Cercai gli occhi del barista il quale senza dire una parola, probabilmente conosceva la mia Signora da tempo, mi diede una busta di carta pergamena color glicine e mi indicò un tavolino d’angolo. Mi avviai. Appena seduto non resistetti. Le mani mi tremavano ma apri la busta, lacerato da sensazioni intense e contraddittorie.

“CAMERA 18 – SENZA BIANCHERIA – E CON IL CONTENUTO DEL PACCHETTO INDOSSATO COME DA ISTRUZIONI. TI ASPETTO TRA 30 MINUTI”.

L’inchiostro cremisi spiccava sulla delicata pergamena come la voglia vertiginosa che gli mozzava il respiro in gola. Prese il pacchetto e si avviò verso il bagno. Ormai certo di quello che vi avrebbe trovato dentro e spaventato dall’ansia impaziente che lo spingeva a fare in fretta. Ad obbedire senza esitazioni. Perché? Infondo non sapeva che poche seducenti cose di quella Signora. Ma lei sembrava leggere in lui come in un libro aperto. Giù infondo nelle zone d’ombra che lui non aveva mai nemmeno avuto il coraggio di osservare di sbieco.

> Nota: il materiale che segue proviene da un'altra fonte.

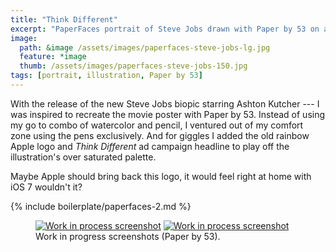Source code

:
 ```yaml
---
title: "Think Different"
excerpt: "PaperFaces portrait of Steve Jobs drawn with Paper by 53 on an iPad."
image: 
  path: &image /assets/images/paperfaces-steve-jobs-lg.jpg 
  feature: *image
  thumb: /assets/images/paperfaces-steve-jobs-150.jpg
tags: [portrait, illustration, Paper by 53]
---
```


With the release of the new Steve Jobs biopic starring Ashton Kutcher --- I was inspired to recreate the movie poster with Paper by 53. Instead of using my go to combo of watercolor and pencil, I ventured out of my comfort zone using the pens exclusively. And for giggles I added the old rainbow Apple logo and *Think Different* ad campaign headline to play off the illustration's over saturated palette. 

Maybe Apple should bring back this logo, it would feel right at home with iOS 7 wouldn't it?

{% include boilerplate/paperfaces-2.md %}

<figure class="half">
	<a href="{{ site.url }}/assets/images/paperfaces-steve-jobs-process-1-lg.jpg"><img src="{{ site.url }}/assets/images/paperfaces-steve-jobs-process-1-600.jpg" alt="Work in process screenshot"></a>
	<a href="{{ site.url }}/assets/images/paperfaces-steve-jobs-process-2-lg.jpg"><img src="{{ site.url }}/assets/images/paperfaces-steve-jobs-process-2-600.jpg" alt="Work in process screenshot"></a>
	<figcaption>Work in progress screenshots (Paper by 53).</figcaption>
</figure>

In bagno si spogliò rapidamente, lacerò violento la carta del pacchetto e accarezzò lento il piccolo plug prima di inserirlo nel culo. Come gli era stato ordinato. Si rivestì con la sensazione di essere stato violato. Sensazione che certamente la Signora voleva provasse. Ritornò al tavolo, prese la busta con il barbaresco e i preziosi bicchieri di cristallo e si avvio verso l’uscita. la piazza. L’albergo in riva al lago. Il suo destino di schiavo. Soprattutto.